Thursday, May 9, 2013

Doubt



image by Jennifer Ellison / freedigitalphotos.net

It's always there. Waiting. Scratching. Looking for a chink to widen.

Doubt.

What if I never find an agent for my novel? What if the sequel to my YA novel is too "adult" for YA? What if I get stuck writing the sequel? What if I don't have enough ideas? Or what if everyone hates my ideas?

Yeah, lots of doubt. So how do I battle it?

I found three things: learning and planning and "the why".

Learning

I wrote a book. A whole book. Wow—that went better than I thought.

Then got the notes from my first CP: wordy. Me? No way. 

So I did research about words to avoid, phrases you don't need. I found out, I really was wordy. But that could be fixed. After lots of snipping, my novel was better.

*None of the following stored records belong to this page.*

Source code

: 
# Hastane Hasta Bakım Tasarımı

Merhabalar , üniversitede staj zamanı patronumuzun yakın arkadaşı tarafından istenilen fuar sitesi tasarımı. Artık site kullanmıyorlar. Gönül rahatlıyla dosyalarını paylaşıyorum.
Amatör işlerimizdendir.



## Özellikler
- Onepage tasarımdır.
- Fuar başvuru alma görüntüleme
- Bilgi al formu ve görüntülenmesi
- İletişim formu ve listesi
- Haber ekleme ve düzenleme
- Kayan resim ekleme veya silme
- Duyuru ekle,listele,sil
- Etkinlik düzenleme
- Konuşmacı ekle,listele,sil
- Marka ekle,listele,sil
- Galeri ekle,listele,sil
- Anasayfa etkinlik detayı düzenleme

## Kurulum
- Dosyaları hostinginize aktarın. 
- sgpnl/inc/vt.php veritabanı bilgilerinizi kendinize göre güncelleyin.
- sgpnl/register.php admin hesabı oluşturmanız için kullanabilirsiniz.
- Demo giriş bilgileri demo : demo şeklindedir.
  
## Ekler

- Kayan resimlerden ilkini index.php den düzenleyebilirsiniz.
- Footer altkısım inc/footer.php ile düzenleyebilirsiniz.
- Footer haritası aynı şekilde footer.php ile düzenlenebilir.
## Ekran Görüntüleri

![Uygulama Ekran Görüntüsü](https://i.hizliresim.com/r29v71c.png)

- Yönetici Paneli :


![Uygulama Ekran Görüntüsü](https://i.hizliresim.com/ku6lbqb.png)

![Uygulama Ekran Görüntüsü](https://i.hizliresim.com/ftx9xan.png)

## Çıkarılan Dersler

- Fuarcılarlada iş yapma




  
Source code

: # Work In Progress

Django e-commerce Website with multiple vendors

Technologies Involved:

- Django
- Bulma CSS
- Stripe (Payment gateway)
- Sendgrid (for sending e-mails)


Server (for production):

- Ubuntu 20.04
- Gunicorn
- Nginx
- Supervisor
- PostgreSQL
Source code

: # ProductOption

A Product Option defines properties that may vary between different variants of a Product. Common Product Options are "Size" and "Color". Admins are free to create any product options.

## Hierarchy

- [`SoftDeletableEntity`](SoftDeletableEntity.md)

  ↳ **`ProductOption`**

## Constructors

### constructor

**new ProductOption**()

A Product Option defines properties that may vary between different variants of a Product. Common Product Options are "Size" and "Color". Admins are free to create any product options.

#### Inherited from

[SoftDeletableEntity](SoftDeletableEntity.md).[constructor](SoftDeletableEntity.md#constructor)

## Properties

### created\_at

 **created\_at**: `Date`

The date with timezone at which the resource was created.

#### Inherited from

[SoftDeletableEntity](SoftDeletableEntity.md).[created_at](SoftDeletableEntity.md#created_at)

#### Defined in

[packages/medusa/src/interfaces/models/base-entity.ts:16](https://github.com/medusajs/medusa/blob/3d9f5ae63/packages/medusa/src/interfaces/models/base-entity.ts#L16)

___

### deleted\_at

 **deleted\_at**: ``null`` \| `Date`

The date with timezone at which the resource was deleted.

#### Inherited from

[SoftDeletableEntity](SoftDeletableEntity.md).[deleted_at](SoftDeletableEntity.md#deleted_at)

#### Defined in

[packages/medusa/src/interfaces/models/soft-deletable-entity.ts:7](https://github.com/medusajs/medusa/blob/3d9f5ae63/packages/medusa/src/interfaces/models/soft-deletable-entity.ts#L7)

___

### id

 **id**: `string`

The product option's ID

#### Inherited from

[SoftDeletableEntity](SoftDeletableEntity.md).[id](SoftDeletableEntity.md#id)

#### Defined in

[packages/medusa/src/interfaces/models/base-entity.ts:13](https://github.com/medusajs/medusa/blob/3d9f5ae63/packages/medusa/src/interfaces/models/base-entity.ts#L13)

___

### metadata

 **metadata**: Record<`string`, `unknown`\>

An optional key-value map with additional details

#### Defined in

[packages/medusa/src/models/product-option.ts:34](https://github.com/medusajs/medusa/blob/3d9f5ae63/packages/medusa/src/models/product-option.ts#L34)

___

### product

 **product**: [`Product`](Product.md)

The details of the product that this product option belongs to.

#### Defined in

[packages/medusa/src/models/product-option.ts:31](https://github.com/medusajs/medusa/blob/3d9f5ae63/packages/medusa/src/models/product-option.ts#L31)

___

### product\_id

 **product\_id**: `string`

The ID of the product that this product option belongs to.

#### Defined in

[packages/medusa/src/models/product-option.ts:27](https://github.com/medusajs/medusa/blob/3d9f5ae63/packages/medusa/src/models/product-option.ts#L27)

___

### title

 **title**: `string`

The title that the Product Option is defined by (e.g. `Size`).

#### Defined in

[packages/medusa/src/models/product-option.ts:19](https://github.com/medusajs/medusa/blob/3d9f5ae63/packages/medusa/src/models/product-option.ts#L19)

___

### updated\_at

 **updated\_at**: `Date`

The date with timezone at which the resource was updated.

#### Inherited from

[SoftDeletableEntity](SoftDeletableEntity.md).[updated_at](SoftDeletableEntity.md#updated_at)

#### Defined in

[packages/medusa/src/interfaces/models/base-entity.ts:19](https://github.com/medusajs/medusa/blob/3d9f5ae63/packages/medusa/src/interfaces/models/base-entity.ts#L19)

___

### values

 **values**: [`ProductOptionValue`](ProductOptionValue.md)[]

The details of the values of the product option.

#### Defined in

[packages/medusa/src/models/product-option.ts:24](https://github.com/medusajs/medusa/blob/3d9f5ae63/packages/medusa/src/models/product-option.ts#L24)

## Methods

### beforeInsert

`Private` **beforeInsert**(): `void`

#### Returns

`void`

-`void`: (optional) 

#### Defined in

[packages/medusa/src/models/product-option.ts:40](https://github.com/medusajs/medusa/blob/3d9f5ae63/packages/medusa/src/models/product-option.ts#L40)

Onto the next CP: too much backstory. Me? But the reader needs to know that stuff....

So I did research. I found out, I really went overboard on backstory. That too could be fixed. Minus 4000 words, my novel is better than ever.

I've research grammar and spelling and backstory and showing not telling and querying and agents and response time and number of rejections and publishers and book covers and marketing and a ton more. 

And there is still so So SO much more for me to learn.

But I'm making progress every day.

Planning

I'm a planner. 

One of the items in my plan is Having Doubts. Because if I assume I'll have doubts, I can also set up my reaction to them.

Example: rejections. First off, I once read a writer should aspire to having 100 rejections. On the one hand, that's terribly depressing. On the other hand, it shows you're putting your work out there, proving your dedication. And it even gives you a goal. Another rejection? Now I'm one closer to 100. Fist pump (sort of).

So, after a bit of grumbling about my latest "no", my plan is to check my list of agents, find someone really great I haven't queried yet, and my hopes can soar again.

"The Why"

After learning and planning, doubts can still slip in. When they do, I remind myself why I write.

Not to sell a million copies. Not to have adoring fans. Not to impress friends and family.

I love the lives I create in my head. I love writing stories. I love improving my skills. I love it when I read something I wrote and have to smile because it works.

So if some of those doubts come true—if I don't find an agent, have trouble with a sequel, etc—it won't stop me. I can keep making up romantic, fantastic, freaky stories. I can keep searching for precisely the right word to make that sentence fit. I can keep writing until I'm 103.

How about you? What strategies do you have when doubt comes creeping in to your life?

1 comment:

  1. Commenting on my own post because I forgot one: Remember your accomplishments! Successes in contests. Positive feedback. Fulls/partials requested.